In the figure above, we compare the simulation times of the wflow_sbm model in three large river basins used by the Dutch government (RWS) for operational forecasting, risk assessment and climate impact studies. All I/O operations are excluded from the timing, to allow for a clean comparison between the Python and Julia versions of the model. The three models are built using HydroMT-wflow (Eilander et al., 2022) at a 0.008333 degree resolution (~1km) and a daily timestep and are forced with 5 years of ERA5 data (2000-2005). The simulations have been performed on a desktop with an Intel Xeon Gold 6144 CPU (with 4 cores, 4 threads exposed to the user) and 16GB RAM.

This figure highlights that the switch to Julia already resulted in substantial gains in simulation times, independent of the size of the simulated basin. When more threads are enabled, simulations times decrease even further, and lead to a model that is 4-5 times quicker in performing simulations than with the original Python code. While these are already substantial gains, we aim to further speed up the model code (through more enhanced parallelization and using MPI), to allow for simulations at even larger regions (e.g. Continental Europe) and/or even higher resolutions.


Eilander, D., Van Verseveld, W. J., Yamazaki, D., Weerts, A. H., Winsemius, H. C., and Ward, P. J. (2021). A hydrography upscaling method for scale-invariant parametrization of distributed hydrological models. Hydrology and Earth System Sciences, 25(9), 5287-5313.

Eilander, D., Boisgontier, H., van Verseveld, W. J., Bouaziz, L., and Hegnauer, M. (2022). hydroMT-wflow (v0.1.4). Zenodo.

Imhoff, R. O., van Verseveld, W. J., van Osnabrugge, B., and Weerts, A. H. (2020). Scaling Point-Scale (Pedo)transfer Functions to Seamless Large-Domain Parameter Estimates for High-Resolution Distributed Hydrologic Modeling: An Example for the Rhine River.
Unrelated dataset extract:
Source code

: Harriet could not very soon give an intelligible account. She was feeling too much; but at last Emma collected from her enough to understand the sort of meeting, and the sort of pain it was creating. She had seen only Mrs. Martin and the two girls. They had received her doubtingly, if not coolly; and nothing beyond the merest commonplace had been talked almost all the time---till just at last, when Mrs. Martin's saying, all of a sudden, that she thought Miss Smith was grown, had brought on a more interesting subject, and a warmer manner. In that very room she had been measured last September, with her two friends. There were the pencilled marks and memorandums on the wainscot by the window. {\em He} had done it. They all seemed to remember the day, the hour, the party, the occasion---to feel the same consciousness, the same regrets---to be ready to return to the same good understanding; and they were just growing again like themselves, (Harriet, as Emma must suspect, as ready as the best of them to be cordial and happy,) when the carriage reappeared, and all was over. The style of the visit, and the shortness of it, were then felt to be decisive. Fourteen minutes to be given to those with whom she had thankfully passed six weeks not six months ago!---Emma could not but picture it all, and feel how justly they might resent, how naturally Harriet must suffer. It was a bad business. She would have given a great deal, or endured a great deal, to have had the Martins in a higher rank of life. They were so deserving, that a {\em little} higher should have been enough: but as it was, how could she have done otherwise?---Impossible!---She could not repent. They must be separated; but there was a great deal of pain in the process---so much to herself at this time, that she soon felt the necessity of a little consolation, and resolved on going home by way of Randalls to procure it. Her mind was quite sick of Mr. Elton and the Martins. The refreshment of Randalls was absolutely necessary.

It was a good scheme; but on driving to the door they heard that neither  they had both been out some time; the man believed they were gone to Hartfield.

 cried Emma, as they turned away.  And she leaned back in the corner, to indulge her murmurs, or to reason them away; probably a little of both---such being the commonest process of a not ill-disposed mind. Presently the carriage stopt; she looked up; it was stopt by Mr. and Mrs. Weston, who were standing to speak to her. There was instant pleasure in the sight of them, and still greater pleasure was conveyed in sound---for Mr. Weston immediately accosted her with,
Water Resources Research, 56, e2019WR026807.

Karssenberg, D., Schmitz, O., Salamon, P., de Jong, K., and Bierkens, M. F. P. (2010). A software framework for construction of process-based stochastic spatio-temporal models and data assimilation, Environmental Modelling & Software 25(4), 489-502.

van Verseveld, W. J., Visser, M., Bootsma, H., Boisgontier, H., and Bouaziz, L. (2022). Wflow.jl (v0.5.2). Zenodo.